#### Raw data ####
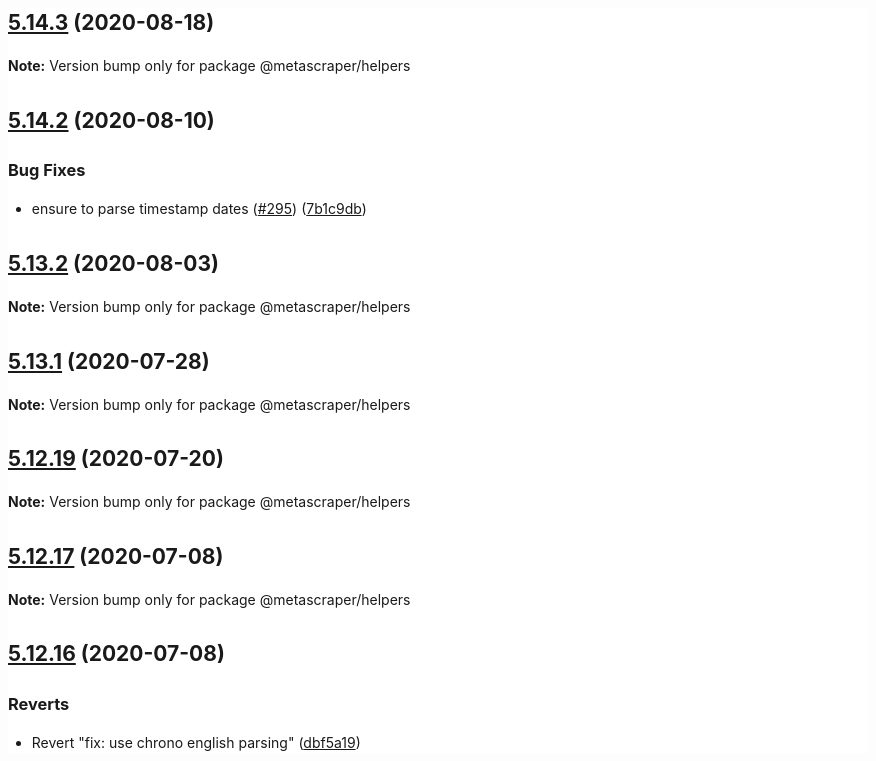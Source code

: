 ## [5.14.3](https://github.com/microlinkhq/metascraper/tree/master/packages/metascraper-helpers/compare/v5.14.2...v5.14.3) (2020-08-18)

**Note:** Version bump only for package @metascraper/helpers

## [5.14.2](https://github.com/microlinkhq/metascraper/tree/master/packages/metascraper-helpers/compare/v5.14.1...v5.14.2) (2020-08-10)

### Bug Fixes

* ensure to parse timestamp dates ([#295](https://github.com/microlinkhq/metascraper/tree/master/packages/metascraper-helpers/issues/295)) ([7b1c9db](https://github.com/microlinkhq/metascraper/tree/master/packages/metascraper-helpers/commit/7b1c9dbb7ca3d193673f5c723e3052f760b7bab3))

## [5.13.2](https://github.com/microlinkhq/metascraper/tree/master/packages/metascraper-helpers/compare/v5.13.1...v5.13.2) (2020-08-03)

**Note:** Version bump only for package @metascraper/helpers

## [5.13.1](https://github.com/microlinkhq/metascraper/tree/master/packages/metascraper-helpers/compare/v5.13.0...v5.13.1) (2020-07-28)

**Note:** Version bump only for package @metascraper/helpers

## [5.12.19](https://github.com/microlinkhq/metascraper/tree/master/packages/metascraper-helpers/compare/v5.12.18...v5.12.19) (2020-07-20)

**Note:** Version bump only for package @metascraper/helpers

## [5.12.17](https://github.com/microlinkhq/metascraper/tree/master/packages/metascraper-helpers/compare/v5.12.16...v5.12.17) (2020-07-08)

**Note:** Version bump only for package @metascraper/helpers

## [5.12.16](https://github.com/microlinkhq/metascraper/tree/master/packages/metascraper-helpers/compare/v5.12.15...v5.12.16) (2020-07-08)

### Reverts

* Revert "fix: use chrono english parsing" ([dbf5a19](https://github.com/microlinkhq/metascraper/tree/master/packages/metascraper-helpers/commit/dbf5a19e7fbf74813314d49d1c3a9ee436d8613d))
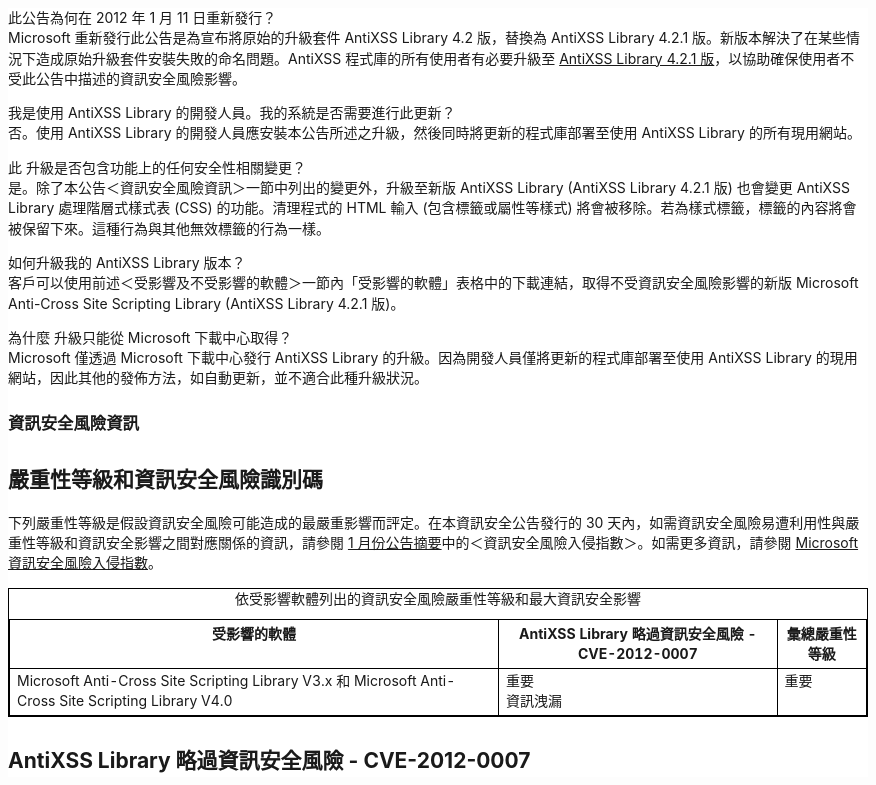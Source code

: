
此公告為何在 2012 年 1 月 11 日重新發行？  
Microsoft 重新發行此公告是為宣布將原始的升級套件 AntiXSS Library 4.2 版，替換為 AntiXSS Library 4.2.1 版。新版本解決了在某些情況下造成原始升級套件安裝失敗的命名問題。AntiXSS 程式庫的所有使用者有必要升級至 [AntiXSS Library 4.2.1 版](https://www.microsoft.com/download/details.aspx?familyid=b3ef05ce-70fe-4f25-9aee-cb7a42a53d11)，以協助確保使用者不受此公告中描述的資訊安全風險影響。

我是使用 AntiXSS Library 的開發人員。我的系統是否需要進行此更新？  
否。使用 AntiXSS Library 的開發人員應安裝本公告所述之升級，然後同時將更新的程式庫部署至使用 AntiXSS Library 的所有現用網站。

此 升級是否包含功能上的任何安全性相關變更？  
是。除了本公告＜資訊安全風險資訊＞一節中列出的變更外，升級至新版 AntiXSS Library (AntiXSS Library 4.2.1 版) 也會變更 AntiXSS Library 處理階層式樣式表 (CSS) 的功能。清理程式的 HTML 輸入 (包含標籤或屬性等樣式) 將會被移除。若為樣式標籤，標籤的內容將會被保留下來。這種行為與其他無效標籤的行為一樣。

如何升級我的 AntiXSS Library 版本？  
客戶可以使用前述＜受影響及不受影響的軟體＞一節內「受影響的軟體」表格中的下載連結，取得不受資訊安全風險影響的新版 Microsoft Anti-Cross Site Scripting Library (AntiXSS Library 4.2.1 版)。

為什麼 升級只能從 Microsoft 下載中心取得？  
Microsoft 僅透過 Microsoft 下載中心發行 AntiXSS Library 的升級。因為開發人員僅將更新的程式庫部署至使用 AntiXSS Library 的現用網站，因此其他的發佈方法，如自動更新，並不適合此種升級狀況。

### 資訊安全風險資訊

嚴重性等級和資訊安全風險識別碼
------------------------------


下列嚴重性等級是假設資訊安全風險可能造成的最嚴重影響而評定。在本資訊安全公告發行的 30 天內，如需資訊安全風險易遭利用性與嚴重性等級和資訊安全影響之間對應關係的資訊，請參閱 [1 月份公告摘要](http://technet.microsoft.com/security/bulletin/ms12-jan)中的＜資訊安全風險入侵指數＞。如需更多資訊，請參閱 [Microsoft 資訊安全風險入侵指數](http://technet.microsoft.com/zh-tw/security/cc998259.aspx)。

 
<p> </p> 
<table style="border:1px solid black;">
<caption>依受影響軟體列出的資訊安全風險嚴重性等級和最大資訊安全影響</caption>
<thead>
<tr class="header">
<th style="border:1px solid black;" >受影響的軟體</th>
<th style="border:1px solid black;" >AntiXSS Library 略過資訊安全風險 - CVE-2012-0007</th>
<th style="border:1px solid black;" >彙總嚴重性等級</th>
</tr>
</thead>
<tbody>
<tr class="odd">
<td style="border:1px solid black;">Microsoft Anti-Cross Site Scripting Library V3.x 和 Microsoft Anti-Cross Site Scripting Library V4.0</td>
<td style="border:1px solid black;">重要 <br />
資訊洩漏</td>
<td style="border:1px solid black;">重要</td>
</tr>
</tbody>
</table>
  
AntiXSS Library 略過資訊安全風險 - CVE-2012-0007  
------------------------------------------------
####
§ **Action item**:
Skip the pictures and reproduce all remaining entries exactly.

§ **Response area**:
Source code

: ## [5.14.3](https://github.com/microlinkhq/metascraper/tree/master/packages/metascraper-helpers/compare/v5.14.2...v5.14.3) (2020-08-18)

**Note:** Version bump only for package @metascraper/helpers

## [5.14.2](https://github.com/microlinkhq/metascraper/tree/master/packages/metascraper-helpers/compare/v5.14.1...v5.14.2) (2020-08-10)

### Bug Fixes

* ensure to parse timestamp dates ([#295](https://github.com/microlinkhq/metascraper/tree/master/packages/metascraper-helpers/issues/295)) ([7b1c9db](https://github.com/microlinkhq/metascraper/tree/master/packages/metascraper-helpers/commit/7b1c9dbb7ca3d193673f5c723e3052f760b7bab3))

## [5.13.2](https://github.com/microlinkhq/metascraper/tree/master/packages/metascraper-helpers/compare/v5.13.1...v5.13.2) (2020-08-03)

**Note:** Version bump only for package @metascraper/helpers

## [5.13.1](https://github.com/microlinkhq/metascraper/tree/master/packages/metascraper-helpers/compare/v5.13.0...v5.13.1) (2020-07-28)

**Note:** Version bump only for package @metascraper/helpers

## [5.12.19](https://github.com/microlinkhq/metascraper/tree/master/packages/metascraper-helpers/compare/v5.12.18...v5.12.19) (2020-07-20)

**Note:** Version bump only for package @metascraper/helpers

## [5.12.17](https://github.com/microlinkhq/metascraper/tree/master/packages/metascraper-helpers/compare/v5.12.16...v5.12.17) (2020-07-08)

**Note:** Version bump only for package @metascraper/helpers

## [5.12.16](https://github.com/microlinkhq/metascraper/tree/master/packages/metascraper-helpers/compare/v5.12.15...v5.12.16) (2020-07-08)

### Reverts

* Revert "fix: use chrono english parsing" ([dbf5a19](https://github.com/microlinkhq/metascraper/tree/master/packages/metascraper-helpers/commit/dbf5a19e7fbf74813314d49d1c3a9ee436d8613d))
Source code

:
此公告為何在 2012 年 1 月 11 日重新發行？  
Microsoft 重新發行此公告是為宣布將原始的升級套件 AntiXSS Library 4.2 版，替換為 AntiXSS Library 4.2.1 版。新版本解決了在某些情況下造成原始升級套件安裝失敗的命名問題。AntiXSS 程式庫的所有使用者有必要升級至 [AntiXSS Library 4.2.1 版](https://www.microsoft.com/download/details.aspx?familyid=b3ef05ce-70fe-4f25-9aee-cb7a42a53d11)，以協助確保使用者不受此公告中描述的資訊安全風險影響。

我是使用 AntiXSS Library 的開發人員。我的系統是否需要進行此更新？  
否。使用 AntiXSS Library 的開發人員應安裝本公告所述之升級，然後同時將更新的程式庫部署至使用 AntiXSS Library 的所有現用網站。

此 升級是否包含功能上的任何安全性相關變更？  
是。除了本公告＜資訊安全風險資訊＞一節中列出的變更外，升級至新版 AntiXSS Library (AntiXSS Library 4.2.1 版) 也會變更 AntiXSS Library 處理階層式樣式表 (CSS) 的功能。清理程式的 HTML 輸入 (包含標籤或屬性等樣式) 將會被移除。若為樣式標籤，標籤的內容將會被保留下來。這種行為與其他無效標籤的行為一樣。

如何升級我的 AntiXSS Library 版本？  
客戶可以使用前述＜受影響及不受影響的軟體＞一節內「受影響的軟體」表格中的下載連結，取得不受資訊安全風險影響的新版 Microsoft Anti-Cross Site Scripting Library (AntiXSS Library 4.2.1 版)。

為什麼 升級只能從 Microsoft 下載中心取得？  
Microsoft 僅透過 Microsoft 下載中心發行 AntiXSS Library 的升級。因為開發人員僅將更新的程式庫部署至使用 AntiXSS Library 的現用網站，因此其他的發佈方法，如自動更新，並不適合此種升級狀況。

### 資訊安全風險資訊

嚴重性等級和資訊安全風險識別碼
------------------------------


下列嚴重性等級是假設資訊安全風險可能造成的最嚴重影響而評定。在本資訊安全公告發行的 30 天內，如需資訊安全風險易遭利用性與嚴重性等級和資訊安全影響之間對應關係的資訊，請參閱 [1 月份公告摘要](http://technet.microsoft.com/security/bulletin/ms12-jan)中的＜資訊安全風險入侵指數＞。如需更多資訊，請參閱 [Microsoft 資訊安全風險入侵指數](http://technet.microsoft.com/zh-tw/security/cc998259.aspx)。

 
<p> </p> 
<table style="border:1px solid black;">
<caption>依受影響軟體列出的資訊安全風險嚴重性等級和最大資訊安全影響</caption>
<thead>
<tr class="header">
<th style="border:1px solid black;" >受影響的軟體</th>
<th style="border:1px solid black;" >AntiXSS Library 略過資訊安全風險 - CVE-2012-0007</th>
<th style="border:1px solid black;" >彙總嚴重性等級</th>
</tr>
</thead>
<tbody>
<tr class="odd">
<td style="border:1px solid black;">Microsoft Anti-Cross Site Scripting Library V3.x 和 Microsoft Anti-Cross Site Scripting Library V4.0</td>
<td style="border:1px solid black;">重要 <br />
資訊洩漏</td>
<td style="border:1px solid black;">重要</td>
</tr>
</tbody>
</table>
  
AntiXSS Library 略過資訊安全風險 - CVE-2012-0007  
------------------------------------------------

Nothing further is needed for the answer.